Maxwell, autor de A Devassa da Devassa – A Inconfidência Mineira: Brasil e Portugal 1750-1808 (Paz e Terra, 2009), também comentou nosso momento político e sobre o que chamou de “processo de transição cujo destino não está claro”. “Há muitos brasis. O Brasil oficial, de Brasília, e um Brasil da favela, da classe média, o Brasil de Pernambuco, de Minas. É difícil explicar o Brasil num total”, disse, fazendo questão de deixar claro que sua preocupação vai além de nossa terra. “Não estou preocupado só com o impasse político do Brasil, mas com o mundo todo.”
‘Ele deu uma ideologia estrutural para defender que o Brasil deu certo na questão racial. Mas não tem negros aqui’.
Brasil e a corrupção
A corrupção também esteve no centro do debate desta manhã. Entre críticas ao governo do interino Michel Temer e às políticas raciais, Benjamin Moser e Kenneth Maxwell saíram ovacionados da mesa.
“Não sei se é a primeira vez [que corruptos têm sido presos]”, disse Moser. Ele também fez duras críticas ao trabalho de Gilberto Freyre, especialmente na questão racial no Brasil. Segundo o escritor, Freyre criou uma tese que acoberta a desigualdade racial no país. “Ele deu uma ideologia estrutural para defender que o Brasil deu certo na questão racial. Mas não tem negros aqui”.

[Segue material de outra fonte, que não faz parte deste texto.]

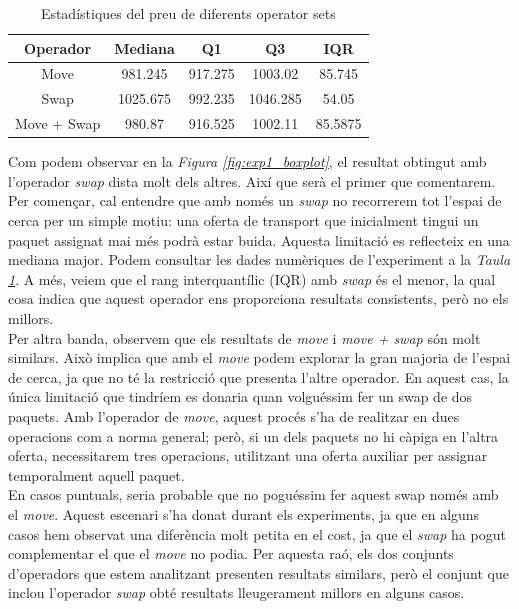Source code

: \documentclass[a4paper]{article}
\begin{document}
	\begin{table}[H]
		\centering
		\begin{tabular}{|c|c|c|c|c|}
			\hline
			\textbf{Operador} & \textbf{Mediana} & \textbf{Q1} & \textbf{Q3} & \textbf{IQR} \\
			\hline
			Move & 981.245 & 917.275 & 1003.02 & 85.745 \\
			\hline
			Swap & 1025.675 & 992.235 & 1046.285 & 54.05 \\
			\hline
			Move + Swap & 980.87 & 916.525 & 1002.11 & 85.5875\\
			\hline
		\end{tabular}
		\caption{Estadístiques del preu de diferents operator sets}
		\label{tab:exp1_estadisticas}
	\end{table}
	
	Com podem observar en la \textit{Figura \ref{fig:exp1_boxplot}}, el resultat obtingut amb l'operador \textit{swap} dista molt dels altres. Així que serà el primer que comentarem. Per començar, cal entendre que amb només un \textit{swap} no recorrerem tot l'espai de cerca per un simple motiu: una oferta de transport que inicialment tingui un paquet assignat mai més podrà estar buida. Aquesta limitació es reflecteix en una mediana major. Podem consultar les dades numèriques de l'experiment a la \textit{Taula \ref{tab:exp1_estadisticas}}. A més, veiem que el rang interquantílic (IQR) amb \textit{swap} és el menor, la qual cosa indica que aquest operador ens proporciona resultats consistents, però no els millors. \\
	
	Per altra banda, observem que els resultats de \textit{move} i \textit{move + swap} són molt similars. Això implica que amb el \textit{move} podem explorar la gran majoria de l'espai de cerca, ja que no té la restricció que presenta l'altre operador. En aquest cas, la única limitació que tindríem es donaria quan volguéssim fer un swap de dos paquets. Amb l'operador de \textit{move}, aquest procés s'ha de realitzar en dues operacions com a norma general; però, si un dels paquets no hi càpiga en l'altra oferta, necessitarem tres operacions, utilitzant una oferta auxiliar per assignar temporalment aquell paquet. \\
	
	En casos puntuals, seria probable que no poguéssim fer aquest swap només amb el \textit{move}. Aquest escenari s'ha donat durant els experiments, ja que en alguns casos hem observat una diferència molt petita en el cost, ja que el \textit{swap} ha pogut complementar el que el \textit{move} no podia. Per aquesta raó, els dos conjunts d'operadors que estem analitzant presenten resultats similars, però el conjunt que inclou l'operador \textit{swap} obté resultats lleugerament millors en alguns casos. \\
	
\end{document}
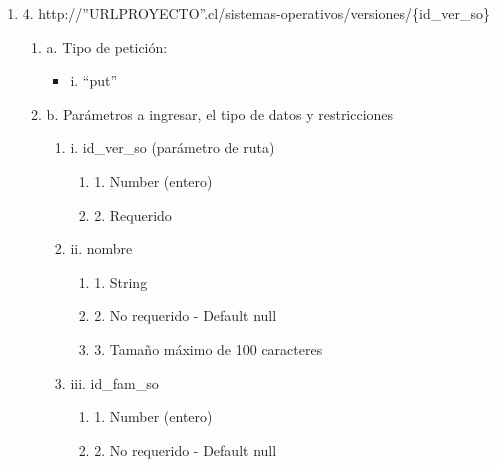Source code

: \begin{enumerate}
    \item 4. http://”URLPROYECTO”.cl/sistemas-operativos/versiones/\{id\_ver\_so\}
    \begin{enumerate}
        \item a. Tipo de petición:
            \begin{itemize}
               \item i. “put”
            \end{itemize}
        \item b. Parámetros a ingresar, el tipo de datos y restricciones
            \begin{enumerate}
                \item i. id\_ver\_so (parámetro de ruta)
                    \begin{enumerate}
                        \item 1. Number (entero)
                        \item 2. Requerido
                    \end{enumerate}
                \item ii. nombre
                    \begin{enumerate}
                        \item 1. String
                        \item 2. No requerido - Default null
                        \item 3. Tamaño máximo de 100 caracteres
                    \end{enumerate}
                \item iii. id\_fam\_so
                    \begin{enumerate}
                        \item 1. Number (entero)
                        \item 2. No requerido - Default null
                    \end{enumerate}
            \end{enumerate}
    \end{enumerate}


\end{enumerate}
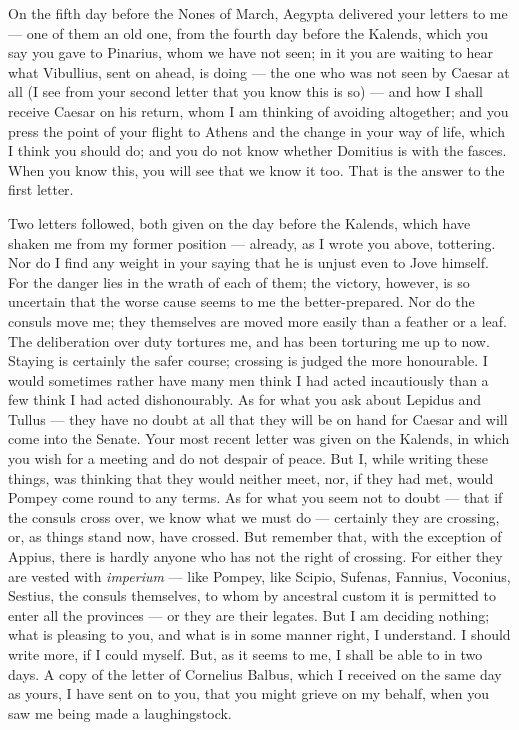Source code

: 

 On the fifth day before the Nones of March, Aegypta delivered your letters to me --- one of them an old one, from the fourth day before the Kalends, which you say you gave to Pinarius, whom we have not seen; in it you are waiting to hear what Vibullius, sent on ahead, is doing --- the one who was not seen by Caesar at all (I see from your second letter that you know this is so) --- and how I shall receive Caesar on his return, whom I am thinking of avoiding altogether; and you press the point of your flight to Athens and the change in your way of life, which I think you should do; and you do not know whether Domitius is with the fasces. When you know this, you will see that we know it too. That is the answer to the first letter.

 Two letters followed, both given on the day before the Kalends, which have shaken me from my former position --- already, as I wrote you above, tottering. Nor do I find any weight in your saying that he is unjust even to Jove himself. For the danger lies in the wrath of each of them; the victory, however, is so uncertain that the worse cause seems to me the better-prepared. Nor do the consuls move me; they themselves are moved more easily than a feather or a leaf. The deliberation over duty tortures me, and has been torturing me up to now. Staying is certainly the safer course; crossing is judged the more honourable. I would sometimes rather have many men think I had acted incautiously than a few think I had acted dishonourably. As for what you ask about Lepidus and Tullus --- they have no doubt at all that they will be on hand for Caesar and will come into the Senate. Your most recent letter was given on the Kalends, in which you wish for a meeting and do not despair of peace. But I, while writing these things, was thinking that they would neither meet, nor, if they had met, would Pompey come round to any terms. As for what you seem not to doubt --- that if the consuls cross over, we know what we must do --- certainly they are crossing, or, as things stand now, have crossed. But remember that, with the exception of Appius, there is hardly anyone who has not the right of crossing. For either they are vested with \textit{imperium} --- like Pompey, like Scipio, Sufenas, Fannius, Voconius, Sestius, the consuls themselves, to whom by ancestral custom it is permitted to enter all the provinces --- or they are their legates. But I am deciding nothing; what is pleasing to you, and what is in some manner right, I understand. I should write more, if I could myself. But, as it seems to me, I shall be able to in two days. A copy of the letter of Cornelius Balbus, which I received on the same day as yours, I have sent on to you, that you might grieve on my behalf, when you saw me being made a laughingstock.
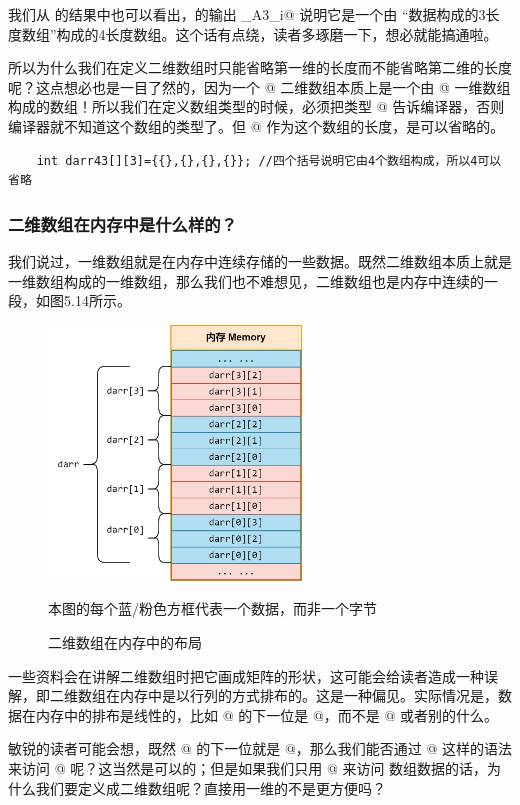 我们从 \lstinline@typeid@ 的结果中也可以看出，\lstinline@darr@ 的输出 _A3_i@ 说明它是一个由 ``\lstinline@int@ 数据构成的3长度数组''构成的4长度数组。这个话有点绕，读者多琢磨一下，想必就能搞通啦。\par
所以为什么我们在定义二维数组时只能省略第一维的长度而不能省略第二维的长度呢？这点想必也是一目了然的，因为一个 \lstinline@int[4][3]@ 二维数组本质上是一个由 \lstinline@int[3]@ 一维数组构成的数组！所以我们在定义数组类型的时候，必须把类型 \lstinline@int[3]@ 告诉编译器，否则编译器就不知道这个数组的类型了。但 @ 作为这个数组的长度，是可以省略的。
\begin{lstlisting}
    int darr43[][3]={{},{},{},{}}; //四个括号说明它由4个数组构成，所以4可以省略
\end{lstlisting}\par
\subsubsection*{二维数组在内存中是什么样的？}
我们说过，一维数组就是在内存中连续存储的一些数据。既然二维数组本质上就是一维数组构成的一维数组，那么我们也不难想见，二维数组也是内存中连续的一段，如图5.14所示。\par
\begin{figure}[htbp]
    \centering
    \includegraphics[width=0.6\textwidth]{../images/generalized_parts/05_data_in_the_array_of_array_300.png}
    \caption{二维数组在内存中的布局}
    \footnotesize{本图的每个蓝/粉色方框代表一个数据，而非一个字节}
\end{figure}
一些资料会在讲解二维数组时把它画成矩阵的形状，这可能会给读者造成一种误解，即二维数组在内存中是以行列的方式排布的。这是一种偏见。实际情况是，数据在内存中的排布是线性的，比如 \lstinline@darr[0][3]@ 的下一位是 \lstinline@darr[1][0]@，而不是 \lstinline@darr[1][3]@ 或者别的什么。\par
敏锐的读者可能会想，既然 \lstinline@darr[0][3]@ 的下一位就是 \lstinline@darr[1][0]@，那么我们能否通过 \lstinline@darr[0][4]@ 这样的语法来访问 \lstinline@darr[1][0]@ 呢？这当然是可以的；但是如果我们只用 \lstinline@darr[0][i]@ 来访问 数组数据的话，为什么我们要定义成二维数组呢？直接用一维的不是更方便吗？\par
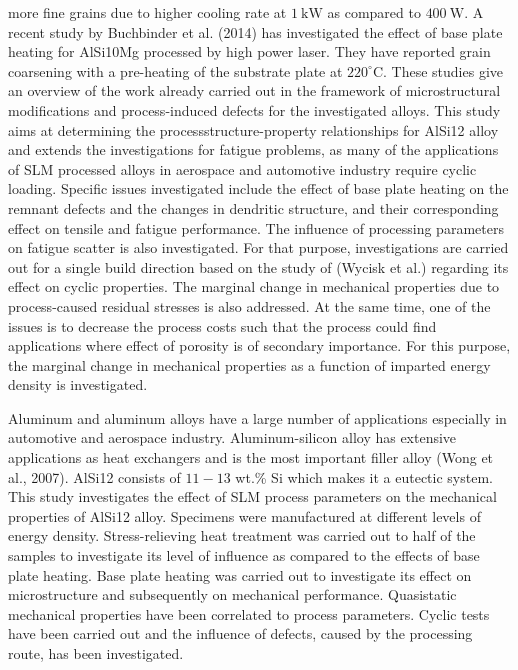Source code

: \documentclass[10pt]{article}
\begin{document}
more fine grains due to higher cooling rate at $1 \mathrm{~kW}$ as compared to $400 \mathrm{~W}$. A recent study by Buchbinder et al. (2014) has investigated the effect of base plate heating for AlSi10Mg processed by high power laser. They have reported grain coarsening with a pre-heating of the substrate plate at $220^{\circ} \mathrm{C}$. These studies give an overview of the work already carried out in the framework of microstructural modifications and process-induced defects for the investigated alloys. This study aims at determining the processstructure-property relationships for AlSi12 alloy and extends the investigations for fatigue problems, as many of the applications of SLM processed alloys in aerospace and automotive industry require cyclic loading. Specific issues investigated include the effect of base plate heating on the remnant defects and the changes in dendritic structure, and their corresponding effect on tensile and fatigue performance. The influence of processing parameters on fatigue scatter is also investigated. For that purpose, investigations are carried out for a single build direction based on the study of (Wycisk et al.) regarding its effect on cyclic properties. The marginal change in mechanical properties due to process-caused residual stresses is also addressed. At the same time, one of the issues is to decrease the process costs such that the process could find applications where effect of porosity is of secondary importance. For this purpose, the marginal change in mechanical properties as a function of imparted energy density is investigated.

Aluminum and aluminum alloys have a large number of applications especially in automotive and aerospace industry. Aluminum-silicon alloy has extensive applications as heat exchangers and is the most important filler alloy (Wong et al., 2007). AlSi12 consists of $11-13$ wt.\% Si which makes it a eutectic system. This study investigates the effect of SLM process parameters on the mechanical properties of AlSi12 alloy. Specimens were manufactured at different levels of energy density. Stress-relieving heat treatment was carried out to half of the samples to investigate its level of influence as compared to the effects of base plate heating. Base plate heating was carried out to investigate its effect on microstructure and subsequently on mechanical performance. Quasistatic mechanical properties have been correlated to process parameters. Cyclic tests have been carried out and the influence of defects, caused by the processing route, has been investigated.
\end{document}
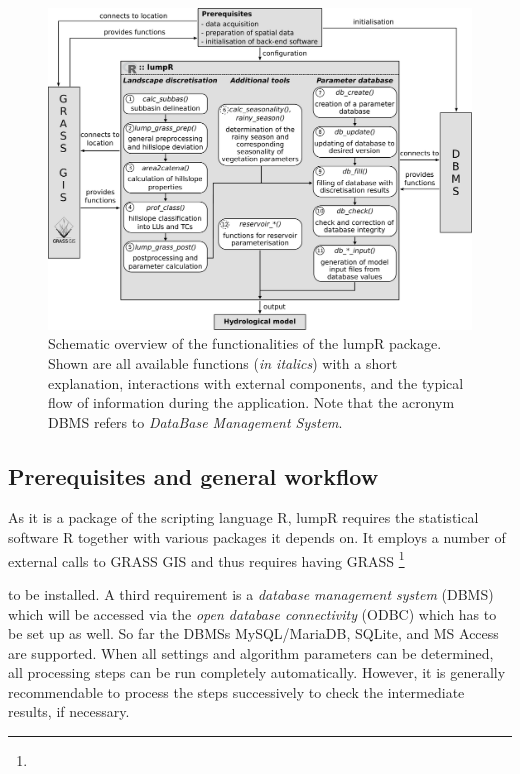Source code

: \begin{figure}[t]
\DIFdelbeginFL %
\DIFdelendFL \DIFaddbeginFL \includegraphics[width=\linewidth]{../Script/lumpr_scheme_numbers_rlogo.pdf}
\DIFaddendFL \caption{Schematic overview of the functionalities of the lumpR package. Shown are all available functions (\textit{in italics}) with a short explanation, interactions with external components, and the typical flow of information during the application. \DIFaddbeginFL {}\DIFaddendFL Note that the acronym DBMS refers to \emph{DataBase Management System}.}
\label{fig:lumpr_scheme}
\end{figure}

\subsection{Prerequisites and general workflow}
\label{sec:Prerequisites}
As it is a package of the scripting language R, lumpR requires the statistical software R together with various packages it depends on.
It employs a number of external calls to GRASS GIS and thus requires having GRASS \DIFdelbegin {}\footnote{} %
\addtocounter{footnote}{-1}%
\DIFdelend to be installed. 
A third requirement is a \emph{database management system} (DBMS) which will be accessed via the \emph{open database connectivity} (ODBC) which has to be set up as well.
So far the DBMSs MySQL/MariaDB, SQLite, and MS Access are supported.
When all settings and algorithm parameters can be determined, all processing steps can be run completely automatically.
However, it is generally recommendable to process the steps successively to check the intermediate results, if necessary.

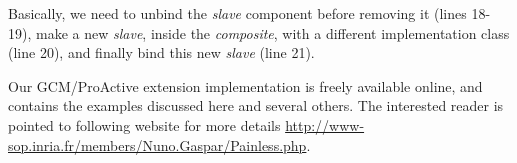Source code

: 	\noindent Basically, we need to unbind the \textit{slave} component before removing it (lines 18-19), 
	make a new \textit{slave}, inside the \textit{composite}, with a different implementation class (line 20),
	and finally bind this new \textit{slave} (line 21). %
	
		Our GCM/ProActive extension implementation	 is freely available online, and contains
		the examples discussed here and several others. The interested reader 
		is pointed to following website for more details
		\url{http://www-sop.inria.fr/members/Nuno.Gaspar/Painless.php}.
	

	
	
%	






	







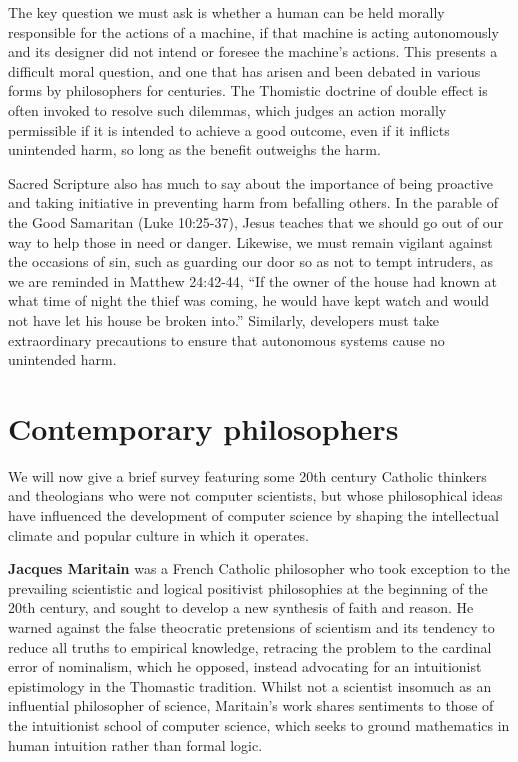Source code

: \documentclass[sigplan,nonacm]{acmart}\settopmatter{printfolios=false,printccs=false,printacmref=false}
\begin{document}
  The key question we must ask is whether a human can be held morally responsible for the actions of a machine, if that machine is acting autonomously and its designer did not intend or foresee the machine's actions. This presents a difficult moral question, and one that has arisen and been debated in various forms by philosophers for centuries. The Thomistic doctrine of double effect is often invoked to resolve such dilemmas, which judges an action morally permissible if it is intended to achieve a good outcome, even if it inflicts unintended harm, so long as the benefit outweighs the harm.

  Sacred Scripture also has much to say about the importance of being proactive and taking initiative in preventing harm from befalling others. In the parable of the Good Samaritan (Luke 10:25-37), Jesus teaches that we should go out of our way to help those in need or danger. Likewise, we must remain vigilant against the occasions of sin, such as guarding our door so as not to tempt intruders, as we are reminded in Matthew 24:42-44, ``If the owner of the house had known at what time of night the thief was coming, he would have kept watch and would not have let his house be broken into.'' Similarly, developers must take extraordinary precautions to ensure that autonomous systems cause no unintended harm.


  \section{Contemporary philosophers}

  We will now give a brief survey featuring some 20th century Catholic thinkers and theologians who were not computer scientists, but whose philosophical ideas have influenced the development of computer science by shaping the intellectual climate and popular culture in which it operates.

  \textbf{Jacques Maritain} was a French Catholic philosopher who took exception to the prevailing scientistic and logical positivist philosophies at the beginning of the 20th century, and sought to develop a new synthesis of faith and reason. He warned against the false theocratic pretensions of scientism and its tendency to reduce all truths to empirical knowledge, retracing the problem to the cardinal error of nominalism, which he opposed, instead advocating for an intuitionist epistimology in the Thomastic tradition. Whilst not a scientist insomuch as an influential philosopher of science, Maritain's work shares sentiments to those of the intuitionist school of computer science, which seeks to ground mathematics in human intuition rather than formal logic.
\end{document}
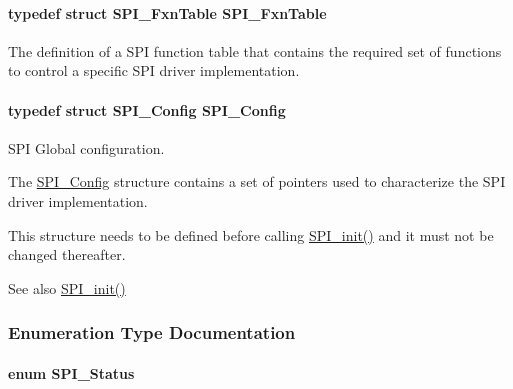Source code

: \paragraph[{S\+P\+I\+\_\+\+Fxn\+Table}]{\setlength{\rightskip}{0pt plus 5cm}typedef struct {\bf S\+P\+I\+\_\+\+Fxn\+Table}  {\bf S\+P\+I\+\_\+\+Fxn\+Table}}\label{_s_p_i_8h_abfe91bed666eb36f3b3fa54f4b9f84bf}


The definition of a S\+P\+I function table that contains the required set of functions to control a specific S\+P\+I driver implementation. 

\paragraph[{S\+P\+I\+\_\+\+Config}]{\setlength{\rightskip}{0pt plus 5cm}typedef struct {\bf S\+P\+I\+\_\+\+Config}  {\bf S\+P\+I\+\_\+\+Config}}\label{_s_p_i_8h_ae19802ec6efc91414e46af9b2435b942}


S\+P\+I Global configuration. 

The \hyperlink{struct_s_p_i___config}{S\+P\+I\+\_\+\+Config} structure contains a set of pointers used to characterize the S\+P\+I driver implementation.

This structure needs to be defined before calling \hyperlink{_s_p_i_8h_afd9b09f58917f0e2d14c61b956eba214}{S\+P\+I\+\_\+init()} and it must not be changed thereafter.

\begin{DoxySeeAlso}{See also}
\hyperlink{_s_p_i_8h_afd9b09f58917f0e2d14c61b956eba214}{S\+P\+I\+\_\+init()} 
\end{DoxySeeAlso}


\subsubsection{Enumeration Type Documentation}
\paragraph[{S\+P\+I\+\_\+\+Status}]{\setlength{\rightskip}{0pt plus 5cm}enum {\bf S\+P\+I\+\_\+\+Status}}\label{_s_p_i_8h_a913c57c335166de9caa54b7eb9ad95fb}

Para Maxwell, nosso momento enquanto país e sociedade é crítico. “Tenho a impressão de que o Brasil está num momento muito crítico. Um momento de típica transição brasileira”, sendo complementado por Benjamin: Quando a estrutura da sociedade não é estável, quando as instituições são fracas, a tristeza vem depois, e nós estamos vivendo um momento muito triste, o Jaburu está de volta”, em menção ao presidente interino Michel Temer.
Brasil, um país nacionalista?
“Brasileiros são muito nacionalistas. Machado de Assis já disse que aqui tudo veste as cores do país. Tudo tem que ser em função de ser brasileiro ou não. A gente recebe perguntas do tipo ‘como você pode gostar de Elizete Cardoso não sendo brasileiro?’, então o discurso nacionalista, aqui, é mais forte que na Europa”, apontou Moser.
Provocado por Lilia sobre a “síndrome de vira-lata” do brasileiro, o norte-americano foi enfático. “Vira-lata é o outro lado do nacionalismo. O brasileiro não deveria se sentir assim. Não somos isso, não somos o que está em nosso passaporte. O Brasil faria bem de ver indivíduos e não monumentos, caricaturas. Essas figuras de pedra. [Seria importante] ver os indivíduos. Não somos muito diferentes”.